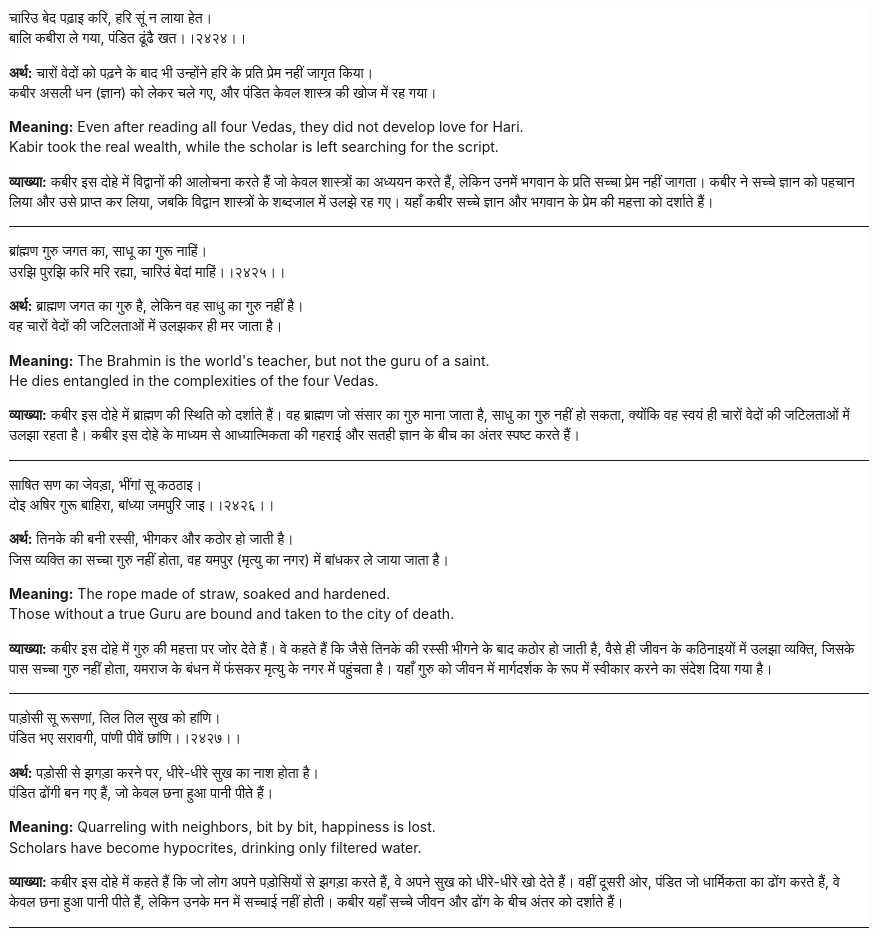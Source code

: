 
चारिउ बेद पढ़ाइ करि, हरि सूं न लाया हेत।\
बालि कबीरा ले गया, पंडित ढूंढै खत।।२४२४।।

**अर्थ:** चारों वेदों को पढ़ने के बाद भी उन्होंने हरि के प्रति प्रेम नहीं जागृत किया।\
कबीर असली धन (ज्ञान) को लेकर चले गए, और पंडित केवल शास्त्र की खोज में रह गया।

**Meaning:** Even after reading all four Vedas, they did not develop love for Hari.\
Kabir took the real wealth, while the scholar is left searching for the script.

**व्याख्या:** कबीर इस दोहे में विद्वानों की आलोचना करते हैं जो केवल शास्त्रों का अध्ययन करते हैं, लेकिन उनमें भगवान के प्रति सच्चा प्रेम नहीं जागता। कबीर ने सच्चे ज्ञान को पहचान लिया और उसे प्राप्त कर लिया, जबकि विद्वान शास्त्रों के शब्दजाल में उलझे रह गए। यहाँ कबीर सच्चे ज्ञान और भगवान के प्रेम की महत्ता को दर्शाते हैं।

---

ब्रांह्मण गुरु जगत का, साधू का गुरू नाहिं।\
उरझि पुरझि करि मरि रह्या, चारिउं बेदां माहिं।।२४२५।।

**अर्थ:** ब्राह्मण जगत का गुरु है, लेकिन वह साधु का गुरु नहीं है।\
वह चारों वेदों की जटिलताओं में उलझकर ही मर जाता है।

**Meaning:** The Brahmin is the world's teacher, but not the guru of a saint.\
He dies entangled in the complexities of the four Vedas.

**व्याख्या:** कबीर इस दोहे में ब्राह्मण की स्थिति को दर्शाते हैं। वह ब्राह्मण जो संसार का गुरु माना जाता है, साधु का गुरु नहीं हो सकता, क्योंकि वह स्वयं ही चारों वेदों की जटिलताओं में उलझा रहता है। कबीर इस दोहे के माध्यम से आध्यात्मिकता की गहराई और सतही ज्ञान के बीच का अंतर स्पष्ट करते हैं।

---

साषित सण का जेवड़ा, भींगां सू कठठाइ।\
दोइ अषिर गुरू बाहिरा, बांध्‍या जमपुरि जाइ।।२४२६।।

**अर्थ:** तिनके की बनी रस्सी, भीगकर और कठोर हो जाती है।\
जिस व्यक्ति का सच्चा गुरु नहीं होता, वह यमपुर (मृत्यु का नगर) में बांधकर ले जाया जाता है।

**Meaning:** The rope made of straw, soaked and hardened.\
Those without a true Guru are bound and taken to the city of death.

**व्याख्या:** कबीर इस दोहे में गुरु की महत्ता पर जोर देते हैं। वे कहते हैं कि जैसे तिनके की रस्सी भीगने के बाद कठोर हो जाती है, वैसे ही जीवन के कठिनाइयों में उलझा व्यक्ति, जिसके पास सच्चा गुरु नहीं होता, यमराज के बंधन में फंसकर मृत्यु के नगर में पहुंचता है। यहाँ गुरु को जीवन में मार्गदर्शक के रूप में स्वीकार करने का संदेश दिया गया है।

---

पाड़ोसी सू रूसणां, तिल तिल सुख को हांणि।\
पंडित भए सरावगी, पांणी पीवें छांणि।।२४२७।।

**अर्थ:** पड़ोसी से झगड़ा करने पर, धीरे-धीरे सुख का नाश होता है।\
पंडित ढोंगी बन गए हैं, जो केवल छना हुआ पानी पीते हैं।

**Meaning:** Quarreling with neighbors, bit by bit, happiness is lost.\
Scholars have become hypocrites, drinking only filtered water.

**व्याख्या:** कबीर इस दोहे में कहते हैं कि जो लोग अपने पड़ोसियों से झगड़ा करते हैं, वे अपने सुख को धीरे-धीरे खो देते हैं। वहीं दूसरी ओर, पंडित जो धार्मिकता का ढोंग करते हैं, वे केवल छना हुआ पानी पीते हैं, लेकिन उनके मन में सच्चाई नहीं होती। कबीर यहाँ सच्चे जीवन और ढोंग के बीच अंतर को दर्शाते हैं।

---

...

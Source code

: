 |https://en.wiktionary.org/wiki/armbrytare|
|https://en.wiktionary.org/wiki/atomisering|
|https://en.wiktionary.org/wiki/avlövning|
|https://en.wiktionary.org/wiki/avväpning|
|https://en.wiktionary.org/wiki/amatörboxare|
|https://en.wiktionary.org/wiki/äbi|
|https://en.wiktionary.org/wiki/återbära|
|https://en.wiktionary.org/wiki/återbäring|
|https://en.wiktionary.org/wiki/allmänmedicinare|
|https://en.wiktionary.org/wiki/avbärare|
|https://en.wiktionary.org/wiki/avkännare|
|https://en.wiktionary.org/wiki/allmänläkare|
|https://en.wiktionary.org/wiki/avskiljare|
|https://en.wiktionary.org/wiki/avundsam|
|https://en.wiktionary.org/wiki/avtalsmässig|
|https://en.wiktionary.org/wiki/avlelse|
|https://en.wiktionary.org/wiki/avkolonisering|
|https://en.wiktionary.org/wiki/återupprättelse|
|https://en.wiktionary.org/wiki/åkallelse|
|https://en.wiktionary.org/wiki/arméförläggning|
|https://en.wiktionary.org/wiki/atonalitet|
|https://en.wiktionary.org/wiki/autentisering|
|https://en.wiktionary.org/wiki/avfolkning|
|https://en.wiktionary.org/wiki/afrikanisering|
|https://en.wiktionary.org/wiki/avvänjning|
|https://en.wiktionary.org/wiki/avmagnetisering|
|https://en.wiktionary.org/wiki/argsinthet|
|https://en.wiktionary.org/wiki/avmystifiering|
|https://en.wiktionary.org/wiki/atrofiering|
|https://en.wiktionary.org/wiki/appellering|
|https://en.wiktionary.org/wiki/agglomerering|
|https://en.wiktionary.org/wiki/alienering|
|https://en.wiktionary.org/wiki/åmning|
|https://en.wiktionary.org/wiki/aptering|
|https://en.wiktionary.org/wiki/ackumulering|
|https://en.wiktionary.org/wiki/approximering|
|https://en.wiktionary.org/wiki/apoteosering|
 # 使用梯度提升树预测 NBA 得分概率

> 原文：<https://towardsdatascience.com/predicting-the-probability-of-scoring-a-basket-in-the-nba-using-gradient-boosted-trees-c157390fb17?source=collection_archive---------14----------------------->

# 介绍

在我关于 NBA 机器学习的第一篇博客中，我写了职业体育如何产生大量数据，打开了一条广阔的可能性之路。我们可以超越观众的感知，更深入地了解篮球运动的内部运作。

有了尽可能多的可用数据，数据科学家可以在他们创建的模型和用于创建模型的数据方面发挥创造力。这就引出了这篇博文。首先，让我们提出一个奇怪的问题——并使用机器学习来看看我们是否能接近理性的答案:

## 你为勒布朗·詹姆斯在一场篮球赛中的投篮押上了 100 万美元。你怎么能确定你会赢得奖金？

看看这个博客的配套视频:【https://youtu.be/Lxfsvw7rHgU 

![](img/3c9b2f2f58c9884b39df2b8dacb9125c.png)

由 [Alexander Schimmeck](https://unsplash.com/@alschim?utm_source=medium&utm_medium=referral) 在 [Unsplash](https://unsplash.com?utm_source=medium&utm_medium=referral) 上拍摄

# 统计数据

=== Work task ===
Lines of the material may hold the string "Meaning". Copy each one that does.

=== Exercise response ===
**Meaning:** Even after reading all four Vedas, they did not develop love for Hari.\
**Meaning:** The Brahmin is the world's teacher, but not the guru of a saint.\
**Meaning:** The rope made of straw, soaked and hardened.\
**Meaning:** Quarreling with neighbors, bit by bit, happiness is lost.\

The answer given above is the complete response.